* Exercise data
+++

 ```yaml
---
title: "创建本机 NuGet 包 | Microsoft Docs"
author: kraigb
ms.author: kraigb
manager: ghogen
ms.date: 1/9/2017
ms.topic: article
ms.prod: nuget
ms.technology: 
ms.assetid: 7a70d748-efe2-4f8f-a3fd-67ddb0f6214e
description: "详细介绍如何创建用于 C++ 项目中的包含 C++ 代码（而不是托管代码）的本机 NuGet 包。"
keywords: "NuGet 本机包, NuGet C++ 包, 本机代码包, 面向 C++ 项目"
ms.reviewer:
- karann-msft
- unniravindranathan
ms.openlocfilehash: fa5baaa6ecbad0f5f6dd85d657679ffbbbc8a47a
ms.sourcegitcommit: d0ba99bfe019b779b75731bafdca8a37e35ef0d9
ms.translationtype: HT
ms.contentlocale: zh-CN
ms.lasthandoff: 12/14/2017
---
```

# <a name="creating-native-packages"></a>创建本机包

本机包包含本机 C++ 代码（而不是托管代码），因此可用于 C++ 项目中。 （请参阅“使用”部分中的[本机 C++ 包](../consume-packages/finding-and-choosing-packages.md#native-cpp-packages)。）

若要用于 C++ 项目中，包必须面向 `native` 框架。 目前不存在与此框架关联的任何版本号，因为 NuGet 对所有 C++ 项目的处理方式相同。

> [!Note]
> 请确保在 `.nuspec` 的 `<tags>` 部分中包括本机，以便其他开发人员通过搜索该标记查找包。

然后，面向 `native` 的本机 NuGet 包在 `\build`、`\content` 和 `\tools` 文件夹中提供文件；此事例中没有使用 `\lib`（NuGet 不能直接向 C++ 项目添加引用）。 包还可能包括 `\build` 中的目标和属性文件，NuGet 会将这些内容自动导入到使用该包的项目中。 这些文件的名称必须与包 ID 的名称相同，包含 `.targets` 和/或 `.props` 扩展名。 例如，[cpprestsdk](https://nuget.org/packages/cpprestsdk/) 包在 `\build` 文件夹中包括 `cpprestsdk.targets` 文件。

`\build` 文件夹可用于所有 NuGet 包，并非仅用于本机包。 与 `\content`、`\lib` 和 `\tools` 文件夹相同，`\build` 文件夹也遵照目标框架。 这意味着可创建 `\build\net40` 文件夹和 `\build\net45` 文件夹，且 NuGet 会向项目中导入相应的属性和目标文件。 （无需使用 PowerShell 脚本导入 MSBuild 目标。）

+++

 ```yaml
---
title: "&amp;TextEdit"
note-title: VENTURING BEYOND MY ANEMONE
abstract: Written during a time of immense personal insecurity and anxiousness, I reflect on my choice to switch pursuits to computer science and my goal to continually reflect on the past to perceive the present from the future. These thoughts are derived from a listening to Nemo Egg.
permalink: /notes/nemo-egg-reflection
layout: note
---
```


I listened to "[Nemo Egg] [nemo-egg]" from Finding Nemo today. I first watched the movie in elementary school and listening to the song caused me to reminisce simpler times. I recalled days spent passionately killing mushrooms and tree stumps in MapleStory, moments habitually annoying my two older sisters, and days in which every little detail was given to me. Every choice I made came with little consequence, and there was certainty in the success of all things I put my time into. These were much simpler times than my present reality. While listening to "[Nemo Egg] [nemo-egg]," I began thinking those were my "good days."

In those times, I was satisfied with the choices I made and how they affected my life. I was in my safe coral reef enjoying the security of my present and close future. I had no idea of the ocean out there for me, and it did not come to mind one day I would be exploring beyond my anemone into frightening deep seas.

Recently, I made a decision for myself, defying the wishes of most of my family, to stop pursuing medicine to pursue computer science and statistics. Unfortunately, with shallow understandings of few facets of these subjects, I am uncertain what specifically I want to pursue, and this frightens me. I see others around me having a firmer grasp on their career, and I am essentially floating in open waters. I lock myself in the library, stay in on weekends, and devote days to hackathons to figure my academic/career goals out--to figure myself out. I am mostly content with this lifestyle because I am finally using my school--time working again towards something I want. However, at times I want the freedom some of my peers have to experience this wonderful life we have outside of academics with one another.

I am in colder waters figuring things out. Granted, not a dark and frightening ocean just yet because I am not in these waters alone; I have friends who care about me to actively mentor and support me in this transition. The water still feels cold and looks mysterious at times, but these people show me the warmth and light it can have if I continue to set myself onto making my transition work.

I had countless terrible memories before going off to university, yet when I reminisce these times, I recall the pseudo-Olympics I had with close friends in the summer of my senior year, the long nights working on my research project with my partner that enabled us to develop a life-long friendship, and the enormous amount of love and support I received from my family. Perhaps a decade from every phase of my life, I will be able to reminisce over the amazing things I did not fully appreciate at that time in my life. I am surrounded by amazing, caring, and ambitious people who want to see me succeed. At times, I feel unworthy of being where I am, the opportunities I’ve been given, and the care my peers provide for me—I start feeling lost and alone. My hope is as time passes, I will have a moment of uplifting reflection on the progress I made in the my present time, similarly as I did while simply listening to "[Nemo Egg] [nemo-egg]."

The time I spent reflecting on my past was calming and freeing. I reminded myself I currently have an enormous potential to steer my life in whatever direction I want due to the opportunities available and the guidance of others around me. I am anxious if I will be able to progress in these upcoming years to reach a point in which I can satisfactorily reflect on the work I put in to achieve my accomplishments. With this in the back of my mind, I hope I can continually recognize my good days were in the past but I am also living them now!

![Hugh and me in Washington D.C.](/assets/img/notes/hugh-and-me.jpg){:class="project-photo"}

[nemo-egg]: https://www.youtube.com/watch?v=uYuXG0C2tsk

+++

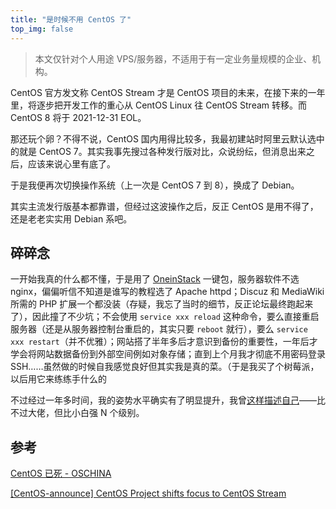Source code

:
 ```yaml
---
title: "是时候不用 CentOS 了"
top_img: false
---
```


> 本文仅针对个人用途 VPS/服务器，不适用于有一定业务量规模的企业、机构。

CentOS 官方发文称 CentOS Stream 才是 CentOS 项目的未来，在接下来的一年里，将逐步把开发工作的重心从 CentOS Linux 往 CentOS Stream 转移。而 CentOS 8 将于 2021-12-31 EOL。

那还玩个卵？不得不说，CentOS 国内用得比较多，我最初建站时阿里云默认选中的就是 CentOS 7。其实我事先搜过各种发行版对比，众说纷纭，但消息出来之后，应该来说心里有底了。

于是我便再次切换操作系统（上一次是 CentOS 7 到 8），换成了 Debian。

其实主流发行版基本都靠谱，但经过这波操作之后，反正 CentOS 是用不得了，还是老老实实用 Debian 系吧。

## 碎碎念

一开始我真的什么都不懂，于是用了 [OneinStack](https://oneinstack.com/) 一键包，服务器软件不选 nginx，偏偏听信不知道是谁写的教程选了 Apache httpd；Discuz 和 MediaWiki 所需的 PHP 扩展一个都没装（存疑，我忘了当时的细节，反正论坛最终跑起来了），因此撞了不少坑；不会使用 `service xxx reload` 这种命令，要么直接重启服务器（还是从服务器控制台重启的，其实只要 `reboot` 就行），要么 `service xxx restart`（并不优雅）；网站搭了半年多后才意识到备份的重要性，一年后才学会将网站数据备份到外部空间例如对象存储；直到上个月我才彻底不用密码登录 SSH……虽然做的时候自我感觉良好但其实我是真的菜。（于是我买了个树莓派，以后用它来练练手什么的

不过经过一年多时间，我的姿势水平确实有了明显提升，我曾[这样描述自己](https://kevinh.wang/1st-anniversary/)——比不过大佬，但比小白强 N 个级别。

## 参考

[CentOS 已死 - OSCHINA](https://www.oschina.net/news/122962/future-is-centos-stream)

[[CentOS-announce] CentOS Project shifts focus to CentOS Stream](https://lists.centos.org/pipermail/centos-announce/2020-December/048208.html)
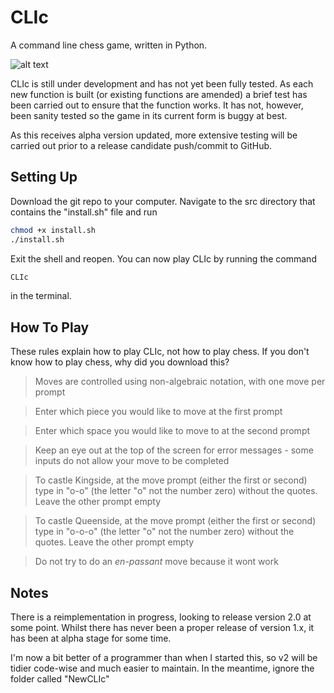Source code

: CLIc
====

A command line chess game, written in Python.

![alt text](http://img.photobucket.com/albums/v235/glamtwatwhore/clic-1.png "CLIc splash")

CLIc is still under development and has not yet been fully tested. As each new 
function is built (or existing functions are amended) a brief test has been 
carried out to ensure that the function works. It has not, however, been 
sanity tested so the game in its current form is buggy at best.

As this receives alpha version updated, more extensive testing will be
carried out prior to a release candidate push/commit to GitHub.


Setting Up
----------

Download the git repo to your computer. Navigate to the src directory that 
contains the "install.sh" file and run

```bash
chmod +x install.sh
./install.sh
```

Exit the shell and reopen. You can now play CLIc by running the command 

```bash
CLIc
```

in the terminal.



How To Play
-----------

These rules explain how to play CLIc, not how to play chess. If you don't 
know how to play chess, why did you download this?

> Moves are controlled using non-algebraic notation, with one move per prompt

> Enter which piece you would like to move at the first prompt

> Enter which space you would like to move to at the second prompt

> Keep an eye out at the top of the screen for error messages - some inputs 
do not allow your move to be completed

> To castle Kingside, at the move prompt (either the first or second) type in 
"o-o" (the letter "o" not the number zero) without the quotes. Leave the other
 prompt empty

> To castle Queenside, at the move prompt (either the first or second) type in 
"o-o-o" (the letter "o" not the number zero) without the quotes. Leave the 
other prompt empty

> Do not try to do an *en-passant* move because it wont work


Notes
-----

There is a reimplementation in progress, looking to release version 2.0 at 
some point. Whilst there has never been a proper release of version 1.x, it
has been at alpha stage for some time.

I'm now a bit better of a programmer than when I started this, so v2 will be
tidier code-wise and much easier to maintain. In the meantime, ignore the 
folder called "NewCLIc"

+++

When you reach the line holding "Leave the other" in the records above, begin reproducing exactly, stop after the line holding "other prompt empty", and output nothing else.

"o-o" (the letter "o" not the number zero) without the quotes. Leave the other
 prompt empty

> To castle Queenside, at the move prompt (either the first or second) type in 
"o-o-o" (the letter "o" not the number zero) without the quotes. Leave the 
other prompt empty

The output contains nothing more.